If you are covered by health insurance with Rheumatology benefits, we will be happy to bill your insurance. Accepting your insurance does not place all financial responsibilities onto this practice, and you will be held accountable for any unpaid balances by our plan.

Although we are contracted with most insurance carriers, your services may not be covered by your particular insurance plan. Being referred to our clinic by another physician does not necessarily guarantee that your insurance will cover our services. Please remember that you are 100 percent responsible for all charges incurred; your physician’s referral and our verification of your insurance benefits are not a guarantee of payment.

We highly recommend you also contact your insurance carrier and check into your coverage for Sierra Rheumatology. Do not assume that you will not owe anything if you have more than one insurance policy.

No Show and Cancelations, I understand there is a $ 50.00 charge for No Show and Cancelations not made 24 hours in advance for established and $100.00 for New Patients.

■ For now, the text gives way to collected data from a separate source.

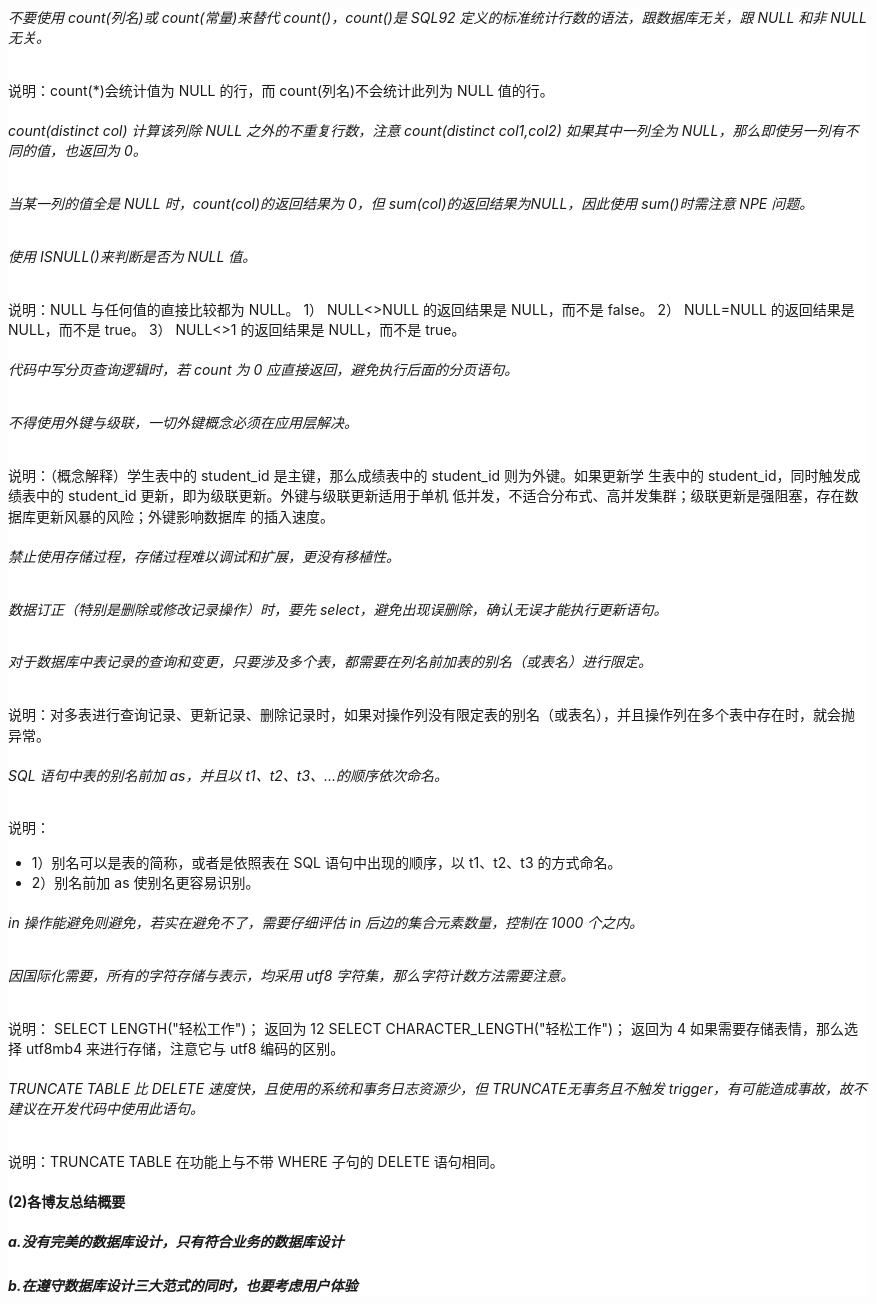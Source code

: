 ###### 不要使用 count(列名)或 count(常量)来替代 count(*)，count(*)是 SQL92 定义的标准统计行数的语法，跟数据库无关，跟 NULL 和非 NULL 无关。
说明：count(*)会统计值为 NULL 的行，而 count(列名)不会统计此列为 NULL 值的行。

###### count(distinct col) 计算该列除 NULL 之外的不重复行数，注意 count(distinct col1,col2) 如果其中一列全为 NULL，那么即使另一列有不同的值，也返回为 0。

###### 当某一列的值全是 NULL 时，count(col)的返回结果为 0，但 sum(col)的返回结果为NULL，因此使用 sum()时需注意 NPE 问题。

###### 使用 ISNULL()来判断是否为 NULL 值。
说明：NULL 与任何值的直接比较都为 NULL。
1） NULL<>NULL 的返回结果是 NULL，而不是 false。
2） NULL=NULL 的返回结果是 NULL，而不是 true。
3） NULL<>1 的返回结果是 NULL，而不是 true。


###### 代码中写分页查询逻辑时，若 count 为 0 应直接返回，避免执行后面的分页语句。

###### 不得使用外键与级联，一切外键概念必须在应用层解决。
说明：（概念解释）学生表中的 student_id 是主键，那么成绩表中的 student_id 则为外键。如果更新学
生表中的 student_id，同时触发成绩表中的 student_id 更新，即为级联更新。外键与级联更新适用于单机
低并发，不适合分布式、高并发集群；级联更新是强阻塞，存在数据库更新风暴的风险；外键影响数据库
的插入速度。

###### 禁止使用存储过程，存储过程难以调试和扩展，更没有移植性。

###### 数据订正（特别是删除或修改记录操作）时，要先 select，避免出现误删除，确认无误才能执行更新语句。

###### 对于数据库中表记录的查询和变更，只要涉及多个表，都需要在列名前加表的别名（或表名）进行限定。
说明：对多表进行查询记录、更新记录、删除记录时，如果对操作列没有限定表的别名（或表名），并且操作列在多个表中存在时，就会抛异常。

###### SQL 语句中表的别名前加 as，并且以 t1、t2、t3、...的顺序依次命名。
说明：
- 1）别名可以是表的简称，或者是依照表在 SQL 语句中出现的顺序，以 t1、t2、t3 的方式命名。
- 2）别名前加 as 使别名更容易识别。

###### in 操作能避免则避免，若实在避免不了，需要仔细评估 in 后边的集合元素数量，控制在 1000 个之内。

###### 因国际化需要，所有的字符存储与表示，均采用 utf8 字符集，那么字符计数方法需要注意。
说明：
 SELECT LENGTH("轻松工作")； 返回为 12
 SELECT CHARACTER_LENGTH("轻松工作")； 返回为 4
 如果需要存储表情，那么选择 utf8mb4 来进行存储，注意它与 utf8 编码的区别。

###### TRUNCATE TABLE 比 DELETE 速度快，且使用的系统和事务日志资源少，但 TRUNCATE无事务且不触发 trigger，有可能造成事故，故不建议在开发代码中使用此语句。
说明：TRUNCATE TABLE 在功能上与不带 WHERE 子句的 DELETE 语句相同。

#### (2)各博友总结概要

##### a.没有完美的数据库设计，只有符合业务的数据库设计

##### b.在遵守数据库设计三大范式的同时，也要考虑用户体验
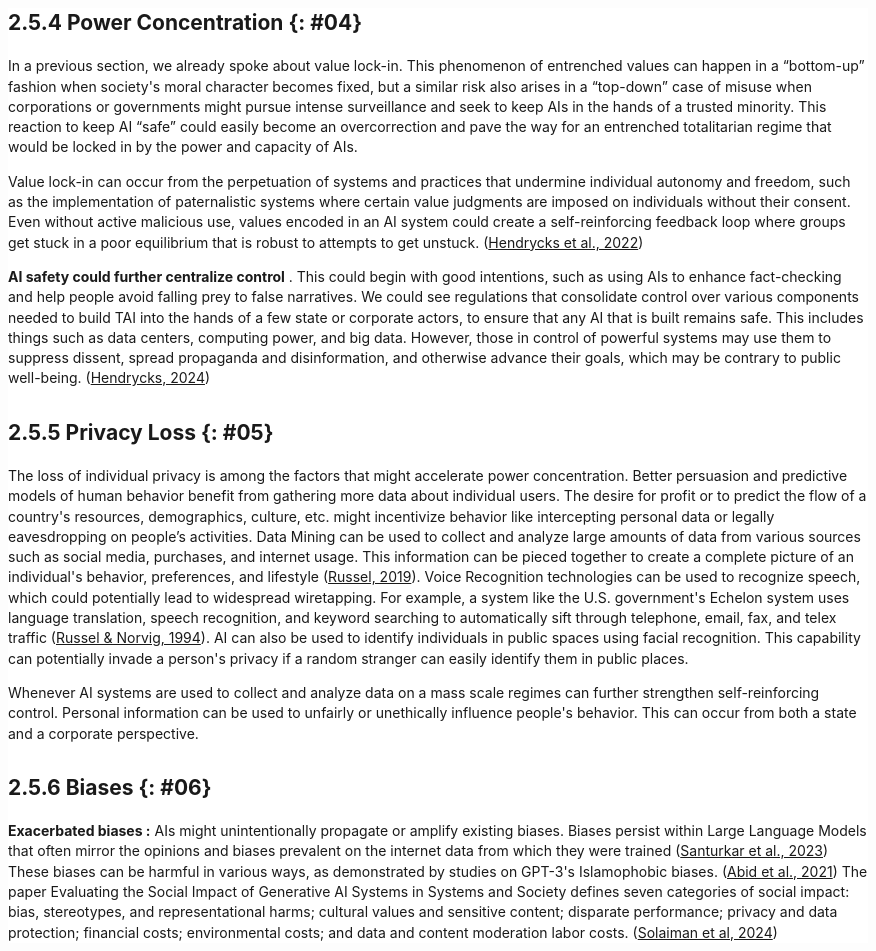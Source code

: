 ## 2.5.4 Power Concentration {: #04}

In a previous section, we already spoke about value lock-in. This phenomenon of entrenched values can happen in a “bottom-up” fashion when society's moral character becomes fixed, but a similar risk also arises in a “top-down” case of misuse when corporations or governments might pursue intense surveillance and seek to keep AIs in the hands of a trusted minority. This reaction to keep AI “safe” could easily become an overcorrection and pave the way for an entrenched totalitarian regime that would be locked in by the power and capacity of AIs.

Value lock-in can occur from the perpetuation of systems and practices that undermine individual autonomy and freedom, such as the implementation of paternalistic systems where certain value judgments are imposed on individuals without their consent. Even without active malicious use, values encoded in an AI system could create a self-reinforcing feedback loop where groups get stuck in a poor equilibrium that is robust to attempts to get unstuck. ([Hendrycks et al., 2022](https://arxiv.org/abs/2206.05862))

**AI safety could further centralize control** . This could begin with good intentions, such as using AIs to enhance fact-checking and help people avoid falling prey to false narratives. We could see regulations that consolidate control over various components needed to build TAI into the hands of a few state or corporate actors, to ensure that any AI that is built remains safe. This includes things such as data centers, computing power, and big data. However, those in control of powerful systems may use them to suppress dissent, spread propaganda and disinformation, and otherwise advance their goals, which may be contrary to public well-being. ([Hendrycks, 2024](https://www.aisafetybook.com/textbook/malicious-use))

## 2.5.5 Privacy Loss {: #05}

The loss of individual privacy is among the factors that might accelerate power concentration. Better persuasion and predictive models of human behavior benefit from gathering more data about individual users. The desire for profit or to predict the flow of a country's resources, demographics, culture, etc. might incentivize behavior like intercepting personal data or legally eavesdropping on people’s activities. Data Mining can be used to collect and analyze large amounts of data from various sources such as social media, purchases, and internet usage. This information can be pieced together to create a complete picture of an individual's behavior, preferences, and lifestyle ([Russel, 2019](https://www.goodreads.com/book/show/44767248-human-compatible)). Voice Recognition technologies can be used to recognize speech, which could potentially lead to widespread wiretapping. For example, a system like the U.S. government's Echelon system uses language translation, speech recognition, and keyword searching to automatically sift through telephone, email, fax, and telex traffic ([Russel & Norvig, 1994](https://www.goodreads.com/book/show/27543.Artificial_Intelligence)). AI can also be used to identify individuals in public spaces using facial recognition. This capability can potentially invade a person's privacy if a random stranger can easily identify them in public places.

Whenever AI systems are used to collect and analyze data on a mass scale regimes can further strengthen self-reinforcing control. Personal information can be used to unfairly or unethically influence people's behavior. This can occur from both a state and a corporate perspective.

## 2.5.6 Biases {: #06}

**Exacerbated biases :** AIs might unintentionally propagate or amplify existing biases. Biases persist within Large Language Models that often mirror the opinions and biases prevalent on the internet data from which they were trained ([Santurkar et al., 2023](https://arxiv.org/abs/2303.17548)) These biases can be harmful in various ways, as demonstrated by studies on GPT-3's Islamophobic biases. ([Abid et al., 2021](https://arxiv.org/abs/2101.05783)) The paper Evaluating the Social Impact of Generative AI Systems in Systems and Society defines seven categories of social impact: bias, stereotypes, and representational harms; cultural values and sensitive content; disparate performance; privacy and data protection; financial costs; environmental costs; and data and content moderation labor costs. ([Solaiman et al, 2024](https://arxiv.org/abs/2306.05949))
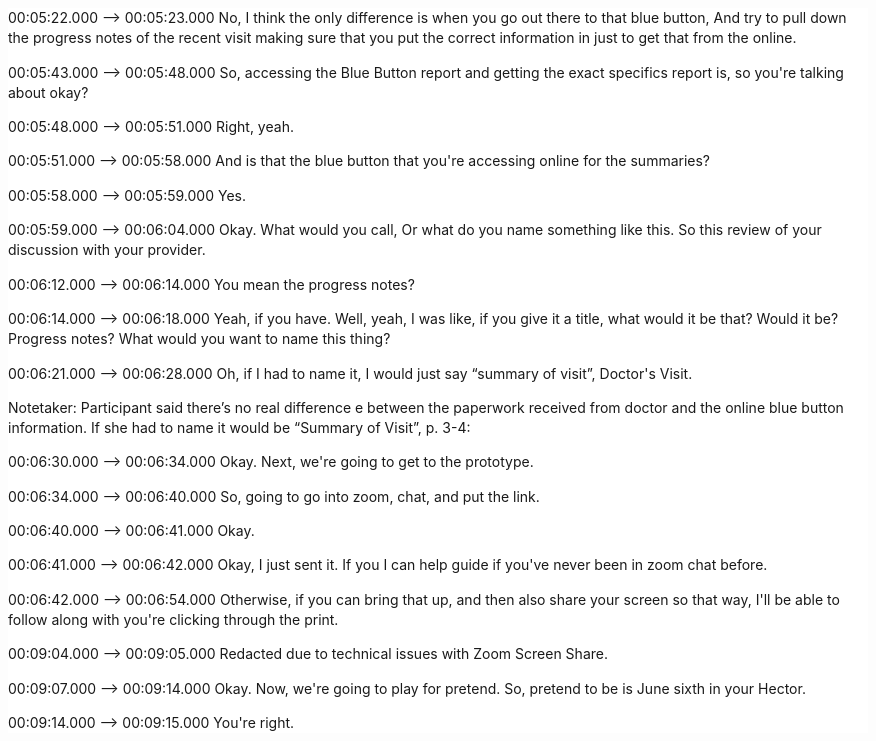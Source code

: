 00:05:22.000 --> 00:05:23.000
No, I think the only difference is when you go out there to that blue button,
And try to pull down the progress notes of the recent visit making sure that you put the correct information in just to get that from the online.

00:05:43.000 --> 00:05:48.000
So, accessing the Blue Button report and getting the exact specifics report is, so you're talking about okay?

00:05:48.000 --> 00:05:51.000
Right, yeah.

00:05:51.000 --> 00:05:58.000
And is that the blue button that you're accessing online for the summaries?

00:05:58.000 --> 00:05:59.000
Yes.

00:05:59.000 --> 00:06:04.000
Okay. What would you call, Or what do you name something like this. So this review of your discussion with your provider.

00:06:12.000 --> 00:06:14.000
You mean the progress notes?

00:06:14.000 --> 00:06:18.000
Yeah, if you have. Well, yeah, I was like, if you give it a title, what would it be that? Would it be? Progress notes? What would you want to name this thing?

00:06:21.000 --> 00:06:28.000
Oh, if I had to name it, I would just say “summary of visit”, Doctor's Visit.

Notetaker: Participant said there’s no real difference e between the paperwork received from doctor and the online blue button information. If she had to name it would be “Summary of Visit”, p. 3-4:


00:06:30.000 --> 00:06:34.000
Okay. Next, we're going to get to the prototype.

00:06:34.000 --> 00:06:40.000
So, going to go into zoom, chat, and put the link.

00:06:40.000 --> 00:06:41.000
Okay.

00:06:41.000 --> 00:06:42.000
Okay, I just sent it. If you I can help guide if you've never been in zoom chat before.

00:06:42.000 --> 00:06:54.000
Otherwise, if you can bring that up, and then also share your screen so that way, I'll be able to follow along with you're clicking through the print.

00:09:04.000 --> 00:09:05.000
Redacted due to technical issues with Zoom Screen Share.

00:09:07.000 --> 00:09:14.000
Okay. Now, we're going to play for pretend. So, pretend to be is June sixth in your Hector.

00:09:14.000 --> 00:09:15.000
You're right.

There is $ 25.00 fee for any check that is returned by your bank.

I have read and understand the above financial policy for payment and fees:

Financial Policy

SIGNATURE ON FILE FORM FOR MEDICARE CLAIMS (ONLY FOR MEDICARE PATIENTS)

I request that payment of authorized Medicare benefits be made on my behalf to Sierra Rheumatology for any services furnished by a Dr. Dhillon c/o Sierra Rheumatology. I authorize any holder of medical information about me to release to the Health Care Financing Administration and its agents any information needed to determine these benefits or the benefits payable to related services.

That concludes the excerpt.